The problem
As the answer, give a copy of each line below that includes the word "textbf".

::::

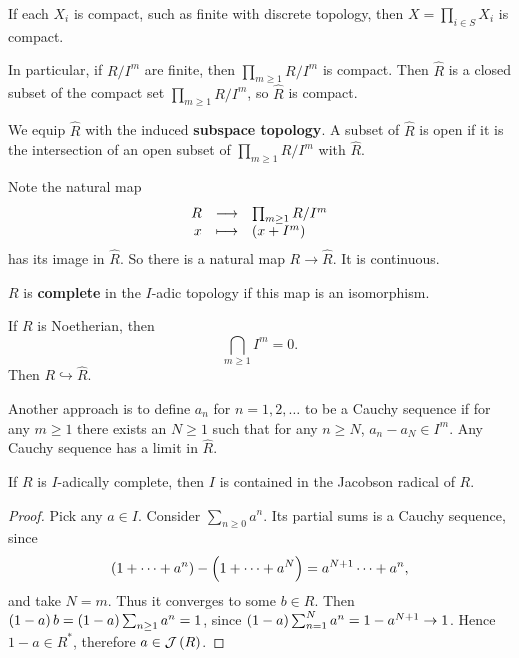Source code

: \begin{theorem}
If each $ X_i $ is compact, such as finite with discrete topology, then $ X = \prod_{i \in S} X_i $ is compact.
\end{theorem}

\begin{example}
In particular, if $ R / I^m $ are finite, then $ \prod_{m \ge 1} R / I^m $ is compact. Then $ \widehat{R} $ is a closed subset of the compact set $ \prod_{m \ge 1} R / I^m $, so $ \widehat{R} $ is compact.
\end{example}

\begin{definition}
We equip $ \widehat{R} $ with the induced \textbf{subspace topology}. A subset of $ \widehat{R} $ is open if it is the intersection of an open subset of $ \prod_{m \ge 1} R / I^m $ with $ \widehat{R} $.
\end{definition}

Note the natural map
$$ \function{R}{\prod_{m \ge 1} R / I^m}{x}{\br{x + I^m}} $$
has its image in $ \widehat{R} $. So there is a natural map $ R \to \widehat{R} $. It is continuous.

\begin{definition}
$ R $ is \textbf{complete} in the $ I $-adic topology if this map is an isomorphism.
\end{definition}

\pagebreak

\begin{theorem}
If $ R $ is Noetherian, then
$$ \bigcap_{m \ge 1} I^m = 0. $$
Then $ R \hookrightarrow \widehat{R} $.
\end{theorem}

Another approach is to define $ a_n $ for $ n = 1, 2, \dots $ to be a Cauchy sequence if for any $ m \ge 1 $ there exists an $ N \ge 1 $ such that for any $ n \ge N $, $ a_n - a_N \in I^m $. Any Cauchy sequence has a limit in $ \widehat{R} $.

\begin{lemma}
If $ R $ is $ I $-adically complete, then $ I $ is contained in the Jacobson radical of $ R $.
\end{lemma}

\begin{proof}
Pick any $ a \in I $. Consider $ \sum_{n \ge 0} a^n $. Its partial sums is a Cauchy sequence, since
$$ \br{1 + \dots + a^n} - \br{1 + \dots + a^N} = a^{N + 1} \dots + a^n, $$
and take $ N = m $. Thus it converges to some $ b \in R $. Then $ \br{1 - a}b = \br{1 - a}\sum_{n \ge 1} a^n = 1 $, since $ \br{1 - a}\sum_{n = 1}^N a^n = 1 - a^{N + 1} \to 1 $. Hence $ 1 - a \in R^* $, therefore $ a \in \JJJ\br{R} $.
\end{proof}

::::

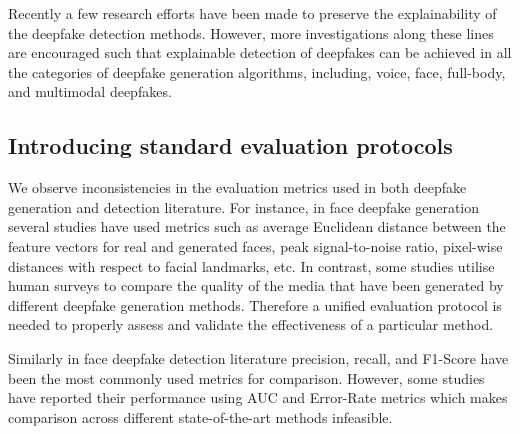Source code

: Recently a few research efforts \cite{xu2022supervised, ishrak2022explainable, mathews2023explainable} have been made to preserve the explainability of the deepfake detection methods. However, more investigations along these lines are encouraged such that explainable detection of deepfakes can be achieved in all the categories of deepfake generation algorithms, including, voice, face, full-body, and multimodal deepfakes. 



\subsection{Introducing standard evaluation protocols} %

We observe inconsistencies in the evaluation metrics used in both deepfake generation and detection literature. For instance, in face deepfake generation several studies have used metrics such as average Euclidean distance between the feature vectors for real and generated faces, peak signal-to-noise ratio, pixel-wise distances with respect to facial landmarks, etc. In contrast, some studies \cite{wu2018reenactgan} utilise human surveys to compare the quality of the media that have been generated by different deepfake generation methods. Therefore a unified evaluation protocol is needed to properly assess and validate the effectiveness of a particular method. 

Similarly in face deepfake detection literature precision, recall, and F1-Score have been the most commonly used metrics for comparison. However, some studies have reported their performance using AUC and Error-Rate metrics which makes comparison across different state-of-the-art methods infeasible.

::::

Response area
We equip $ \widehat{R} $ with the induced \textbf{subspace topology}. A subset of $ \widehat{R} $ is open if it is the intersection of an open subset of $ \prod_{m \ge 1} R / I^m $ with $ \widehat{R} $.
$ R $ is \textbf{complete} in the $ I $-adic topology if this map is an isomorphism.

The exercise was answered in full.